I think you just need to tell yourself that it’s going to be hard. There’s no magic cure for feeling left out; sometimes you just need to muddle through and embrace that feeling rather than push it down and ignore it. Obviously, you can branch out and start making new friends who are single, but it’s not like you’re going to drop all of your old friends who are in relationships. So you just need to take a deep breath and tell yourself that it’s going to be difficult sometimes when you’re around your coupled friends, but that you’re better off not being in a relationship that isn’t working. The only thing lonelier than being alone is being in an unhealthy relationship.

How long should you wait to feel a spark? When do you know when to cut your losses, and when do you know you should stick it out?

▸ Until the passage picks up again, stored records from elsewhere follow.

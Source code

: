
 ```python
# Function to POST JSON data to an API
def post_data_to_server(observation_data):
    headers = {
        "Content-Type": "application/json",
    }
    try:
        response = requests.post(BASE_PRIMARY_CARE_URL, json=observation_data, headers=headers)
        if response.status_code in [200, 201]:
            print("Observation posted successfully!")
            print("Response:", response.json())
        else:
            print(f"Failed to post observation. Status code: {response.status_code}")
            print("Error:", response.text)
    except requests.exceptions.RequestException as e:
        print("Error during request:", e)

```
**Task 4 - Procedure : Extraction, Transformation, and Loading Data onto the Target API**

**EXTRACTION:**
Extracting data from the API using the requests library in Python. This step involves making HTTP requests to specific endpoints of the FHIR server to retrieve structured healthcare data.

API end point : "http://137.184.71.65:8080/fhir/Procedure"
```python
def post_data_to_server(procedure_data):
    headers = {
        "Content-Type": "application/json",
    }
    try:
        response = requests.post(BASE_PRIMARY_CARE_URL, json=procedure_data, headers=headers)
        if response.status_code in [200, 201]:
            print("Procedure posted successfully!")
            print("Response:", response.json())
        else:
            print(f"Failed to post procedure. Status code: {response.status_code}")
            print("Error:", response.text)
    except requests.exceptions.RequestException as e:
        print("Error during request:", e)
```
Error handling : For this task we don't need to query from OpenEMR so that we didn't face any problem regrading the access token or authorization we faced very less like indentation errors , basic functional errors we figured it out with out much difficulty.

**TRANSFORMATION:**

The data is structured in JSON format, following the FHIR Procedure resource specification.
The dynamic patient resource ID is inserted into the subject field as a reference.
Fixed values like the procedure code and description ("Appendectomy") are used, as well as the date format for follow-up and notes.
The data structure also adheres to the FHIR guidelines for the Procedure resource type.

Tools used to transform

It’s tough to assign a number of dates, because, well, this is dating, not algebra, but given my experience working with women over the years, I’d say you have a pretty good idea after date three if there’s a spark and something more you can build on. Sometimes, especially for women, feelings take a while to blossom. So I always encourage them to go out a couple more times if they are on the fence about someone. You never know what can switch on for you. If you’re not feeling anything after date three, it’s probably best to move on. I also encourage women to look for the positives in their dates instead of just immediately poking holes or looking for things to critique. I call it heart-based dating, rather than ego-based dating.

What do you think the most important qualities are to look for in a partner, especially at middle age?

Consistency, integrity, emotional availability and a positive outlook on life. Of course, you want a physical attraction, and one or two common interests are nice. But without the other things, a relationship won’t last long. Chemistry is only half the equation.